Robust triangulation results.

Fig. 6.
figure 6

Consensus size in each iteration, given FLRS results as the initialization. Observe that EP and SS converged to worse off solutions.

Fig. 7.
figure 7

Data and results of fundamental matrix estimation for zoom (top) and shout (bottom).

Fig. 8.
figure 8

Robust fundamental matrix estimation results.

Figure 7 depicts sample image pairs and generated SIFT correspondences, as well as consensus sets from FLRS and FLRS+IBCO. The seven-point method [12, Sect. 11.1.2] was used in USAC and the normalized 8-point algorithm [12, Sect. 11.2] was used in all other RANSAC variants.

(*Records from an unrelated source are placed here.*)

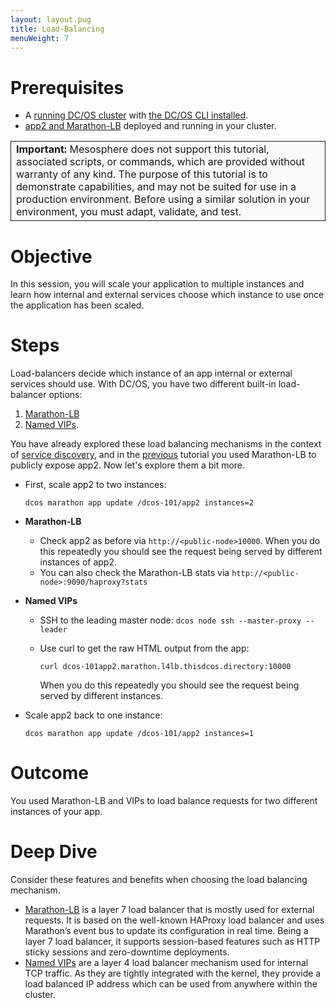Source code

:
 ```yaml
---
layout: layout.pug
title: Load-Balancing
menuWeight: 7
---
```


# Prerequisites
* A [running DC/OS cluster](/docs/1.10/tutorials/dcos-101/cli/) with [the DC/OS CLI installed](/docs/1.10/cli/install/).
* [app2 and Marathon-LB](/docs/1.10/tutorials/dcos-101/app2/) deployed and running in your cluster.

<table class="table" bgcolor="#FAFAFA"> <tr> <td style="border-left: thin solid; border-top: thin solid; border-bottom: thin solid;border-right: thin solid;"><b>Important:</b> Mesosphere does not support this tutorial, associated scripts, or commands, which are provided without warranty of any kind. The purpose of this tutorial is to demonstrate capabilities, and may not be suited for use in a production environment. Before using a similar solution in your environment, you must adapt, validate, and test.</td> </tr> </table>

# Objective
In this session, you will scale your application to multiple instances and learn how internal and external services choose which instance to use once the application has been scaled.

# Steps
Load-balancers decide which instance of an app internal or external services should use. With DC/OS, you have two different built-in load-balancer options:

1. [Marathon-LB](/docs/1.10/networking/marathon-lb/)
1. [Named VIPs](/docs/1.10/networking/load-balancing-vips/).

You have already explored these load balancing mechanisms in the context of [service discovery](https://dcos.io/docs/1.10/tutorials/dcos-101/service-discovery/), and in the [previous](https://dcos.io/docs/1.10/tutorials/dcos-101/marathon-lb/) tutorial you used Marathon-LB to publicly expose app2. Now let's explore them a bit more.
* First, scale app2 to two instances:

  `dcos marathon app update /dcos-101/app2 instances=2`
* **Marathon-LB**
    * Check app2 as before via `http://<public-node>10000`. When you do this repeatedly you should see the request being served by different instances of app2.
    * You can also check the Marathon-LB stats via `http://<public-node>:9090/haproxy?stats`
* **Named VIPs**
    * SSH to the leading master node: `dcos node ssh --master-proxy --leader`
    * Use curl to get the raw HTML output from the app:

      `curl dcos-101app2.marathon.l4lb.thisdcos.directory:10000`

      When you do this repeatedly you should see the request being served by different instances.
* Scale app2 back to one instance:

  `dcos marathon app update /dcos-101/app2 instances=1`

# Outcome
You used Marathon-LB and VIPs to load balance requests for two different instances of your app.

# Deep Dive
Consider these features and benefits when choosing the load balancing mechanism.

   * [Marathon-LB](/docs/1.10/networking/marathon-lb/) is a layer 7 load balancer that is mostly used for external requests. It is based on the well-known HAProxy load balancer and uses Marathon’s event bus to update its configuration in real time. Being a layer 7 load balancer, it supports session-based features such as HTTP sticky sessions and zero-downtime deployments.
   * [Named VIPs](/docs/1.10/networking/load-balancing-vips/) are a layer 4 load balancer mechanism used for internal TCP traffic. As they are tightly integrated with the kernel, they provide a load balanced IP address which can be used from anywhere within the cluster.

As shown in Fig. 8(a), unlike EP and SS who failed to refine the initial FLRS results for all the tested data, IBCO was still effective even though the problem contains non-convex constraints.

6 Conclusions

We proposed a novel deterministic algorithm for consensus maximization with non-linear residuals. The basis of our method lies in reformulating the decision version of consensus maximization into an instance of biconvex programming, which enables the use of bisection for efficient guided search. Compared to other deterministic methods, our method does not relax the objective of consensus maximization problem and is free from the tuning of smoothing parameters, which makes it much more effective at refining the initial solution. Experiments show that our method is able to greatly improve upon initial results from widely used random sampling heuristics.